'Age is just a number, right?' - Let's assume for all intents and purposes that all of the parties concerned are of or over the consenting age.
I understand that if you love someone, then you love someone. You can't tell your heart who to fall in love with, and at the same time you don't fall in love with someone just for their age. I find it extremely difficult to look past some of these differences. For example Bryan Ferry (Famous Singer from Roxymusic) who is 66/67 has just married a 29 year old. In my opinion, that's ludicrous. However, if the parties in question are in love and are happy, I am also of the opinion that it is their decision, nobody else can comment on what they do not know or fully understand. They must be living two very different lifestyle, one that may be ready to start a family, and the other who may already have a family and is in the relationship for completely different reasons - i.e. physical aspect only.
There are two main schools of thought on this subject. Larger age gaps are completely unacceptable on the one hand, and it's up to those involved on the other. I honestly don't know where I sit on this particular situation. Is it all a bit taboo? Society perceives things in different ways, and everyones' moral compass is different, but is it situational? Does it depend on who is involved, what ages they are, or does it really not make a blind bit of difference? Can people be happy regardless of the judgement and with people frowning on their decisions.

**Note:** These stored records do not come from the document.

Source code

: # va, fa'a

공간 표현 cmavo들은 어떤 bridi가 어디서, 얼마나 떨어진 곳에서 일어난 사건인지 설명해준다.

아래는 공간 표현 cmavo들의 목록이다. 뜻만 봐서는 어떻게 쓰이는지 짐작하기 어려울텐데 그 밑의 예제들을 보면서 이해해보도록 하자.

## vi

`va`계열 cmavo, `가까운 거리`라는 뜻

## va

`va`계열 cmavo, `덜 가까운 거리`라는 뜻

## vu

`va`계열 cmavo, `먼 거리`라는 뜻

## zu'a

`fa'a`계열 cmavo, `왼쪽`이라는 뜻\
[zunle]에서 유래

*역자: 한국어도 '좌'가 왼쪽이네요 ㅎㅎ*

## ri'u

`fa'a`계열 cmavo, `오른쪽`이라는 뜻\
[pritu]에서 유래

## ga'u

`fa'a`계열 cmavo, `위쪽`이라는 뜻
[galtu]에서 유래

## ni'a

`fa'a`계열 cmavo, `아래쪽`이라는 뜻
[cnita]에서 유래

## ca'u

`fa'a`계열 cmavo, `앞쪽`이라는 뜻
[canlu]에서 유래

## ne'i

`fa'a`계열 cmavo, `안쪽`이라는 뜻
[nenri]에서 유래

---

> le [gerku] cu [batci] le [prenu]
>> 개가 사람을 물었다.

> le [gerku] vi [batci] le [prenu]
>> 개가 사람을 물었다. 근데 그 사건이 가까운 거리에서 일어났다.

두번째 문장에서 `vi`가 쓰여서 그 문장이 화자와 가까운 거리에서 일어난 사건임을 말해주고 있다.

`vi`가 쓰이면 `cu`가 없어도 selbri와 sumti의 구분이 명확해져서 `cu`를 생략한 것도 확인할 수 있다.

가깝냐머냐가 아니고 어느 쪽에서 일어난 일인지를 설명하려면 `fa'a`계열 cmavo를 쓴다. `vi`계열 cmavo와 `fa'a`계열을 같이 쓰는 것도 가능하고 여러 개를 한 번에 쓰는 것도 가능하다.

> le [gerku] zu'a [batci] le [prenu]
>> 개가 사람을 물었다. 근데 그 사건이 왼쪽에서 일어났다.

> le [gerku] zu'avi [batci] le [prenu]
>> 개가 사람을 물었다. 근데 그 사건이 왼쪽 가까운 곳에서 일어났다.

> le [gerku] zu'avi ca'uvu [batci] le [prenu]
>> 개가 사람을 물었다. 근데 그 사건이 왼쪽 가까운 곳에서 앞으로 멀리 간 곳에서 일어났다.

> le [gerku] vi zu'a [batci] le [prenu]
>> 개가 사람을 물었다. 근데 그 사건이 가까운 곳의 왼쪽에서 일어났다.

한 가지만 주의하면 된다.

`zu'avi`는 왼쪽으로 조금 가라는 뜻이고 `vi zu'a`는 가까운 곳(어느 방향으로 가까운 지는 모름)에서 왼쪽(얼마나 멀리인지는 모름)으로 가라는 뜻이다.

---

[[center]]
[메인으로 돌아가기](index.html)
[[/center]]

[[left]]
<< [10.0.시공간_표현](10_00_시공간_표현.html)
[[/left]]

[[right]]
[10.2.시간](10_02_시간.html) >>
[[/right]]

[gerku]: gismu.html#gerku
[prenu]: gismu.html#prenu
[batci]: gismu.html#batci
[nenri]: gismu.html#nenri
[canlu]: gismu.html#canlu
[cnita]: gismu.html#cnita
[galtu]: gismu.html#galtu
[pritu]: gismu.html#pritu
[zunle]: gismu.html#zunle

I realise I'm getting overly philosophical over this, but I needed to get it in black and white, structure my thoughts, as I'm completely on the fence. Personally, my instincts tell me that it's not normal - but that doesn't necessarily mean it's not right. At the same time I know people that have made larger age gaps work and are the epitome of happiness and I wholeheartedly support their decisions. I'm also of the opinion that people can make their own decisions and it's up to them what is right/wrong in each situation. We shouldn't judge their relationships as we do not understand what they feel/think, but I cannot help but wonder how the topic has attracted such negative connotations both in media and society in so-called 'modern day'.
Age gaps in relationships can make for a fully-functional set-up. They can also create problems due to those concerned being worlds apart in upbringing or culture for example. I personally think that it is down to the individual to make such a situation work and result in a successful and long term relationship.
Although I am no closer to a clear-cut decision, I am much clearer on both sides of the argument and I will think hard before passing judgement (not that I did anyway) as I don't understand all the details in someone elses' lives. I am fully supportive of those that choose to go ahead with this kind of relationship, but I also don't blame those that steer clear of such a thing all together.